• _Dataset entries_
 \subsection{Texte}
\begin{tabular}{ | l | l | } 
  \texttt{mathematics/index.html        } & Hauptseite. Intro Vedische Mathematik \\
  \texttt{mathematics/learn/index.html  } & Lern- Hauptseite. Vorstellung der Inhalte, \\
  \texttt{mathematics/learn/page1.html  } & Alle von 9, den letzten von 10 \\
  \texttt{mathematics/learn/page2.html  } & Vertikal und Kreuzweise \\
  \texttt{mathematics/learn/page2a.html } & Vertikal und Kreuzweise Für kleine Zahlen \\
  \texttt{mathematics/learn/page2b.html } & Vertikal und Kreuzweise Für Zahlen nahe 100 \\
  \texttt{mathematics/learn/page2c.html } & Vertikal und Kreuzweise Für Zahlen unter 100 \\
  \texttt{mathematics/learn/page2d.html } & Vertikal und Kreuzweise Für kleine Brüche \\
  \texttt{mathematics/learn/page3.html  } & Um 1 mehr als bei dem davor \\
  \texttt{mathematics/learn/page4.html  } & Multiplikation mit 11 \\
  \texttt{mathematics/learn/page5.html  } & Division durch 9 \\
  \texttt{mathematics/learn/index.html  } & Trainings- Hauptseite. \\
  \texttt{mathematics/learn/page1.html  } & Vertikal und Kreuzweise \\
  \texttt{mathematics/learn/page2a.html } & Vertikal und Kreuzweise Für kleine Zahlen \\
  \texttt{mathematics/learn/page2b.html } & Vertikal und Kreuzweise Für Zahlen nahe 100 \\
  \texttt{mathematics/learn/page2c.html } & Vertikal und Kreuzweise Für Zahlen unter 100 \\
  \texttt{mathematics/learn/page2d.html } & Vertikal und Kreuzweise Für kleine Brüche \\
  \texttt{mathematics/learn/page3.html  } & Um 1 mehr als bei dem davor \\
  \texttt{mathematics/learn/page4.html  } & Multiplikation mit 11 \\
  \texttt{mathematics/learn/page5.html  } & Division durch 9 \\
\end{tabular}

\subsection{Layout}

• _EXERCISE BRIEF_
What is needed is an exact copy of all the entries.

• _ANSWER SPACE_
 \subsection{Texte}
\begin{tabular}{ | l | l | } 
  \texttt{mathematics/index.html        } & Hauptseite. Intro Vedische Mathematik \\
  \texttt{mathematics/learn/index.html  } & Lern- Hauptseite. Vorstellung der Inhalte, \\
  \texttt{mathematics/learn/page1.html  } & Alle von 9, den letzten von 10 \\
  \texttt{mathematics/learn/page2.html  } & Vertikal und Kreuzweise \\
  \texttt{mathematics/learn/page2a.html } & Vertikal und Kreuzweise Für kleine Zahlen \\
  \texttt{mathematics/learn/page2b.html } & Vertikal und Kreuzweise Für Zahlen nahe 100 \\
  \texttt{mathematics/learn/page2c.html } & Vertikal und Kreuzweise Für Zahlen unter 100 \\
  \texttt{mathematics/learn/page2d.html } & Vertikal und Kreuzweise Für kleine Brüche \\
  \texttt{mathematics/learn/page3.html  } & Um 1 mehr als bei dem davor \\
  \texttt{mathematics/learn/page4.html  } & Multiplikation mit 11 \\
  \texttt{mathematics/learn/page5.html  } & Division durch 9 \\
  \texttt{mathematics/learn/index.html  } & Trainings- Hauptseite. \\
  \texttt{mathematics/learn/page1.html  } & Vertikal und Kreuzweise \\
  \texttt{mathematics/learn/page2a.html } & Vertikal und Kreuzweise Für kleine Zahlen \\
  \texttt{mathematics/learn/page2b.html } & Vertikal und Kreuzweise Für Zahlen nahe 100 \\
  \texttt{mathematics/learn/page2c.html } & Vertikal und Kreuzweise Für Zahlen unter 100 \\
  \texttt{mathematics/learn/page2d.html } & Vertikal und Kreuzweise Für kleine Brüche \\
  \texttt{mathematics/learn/page3.html  } & Um 1 mehr als bei dem davor \\
  \texttt{mathematics/learn/page4.html  } & Multiplikation mit 11 \\
  \texttt{mathematics/learn/page5.html  } & Division durch 9 \\
\end{tabular}

\subsection{Layout}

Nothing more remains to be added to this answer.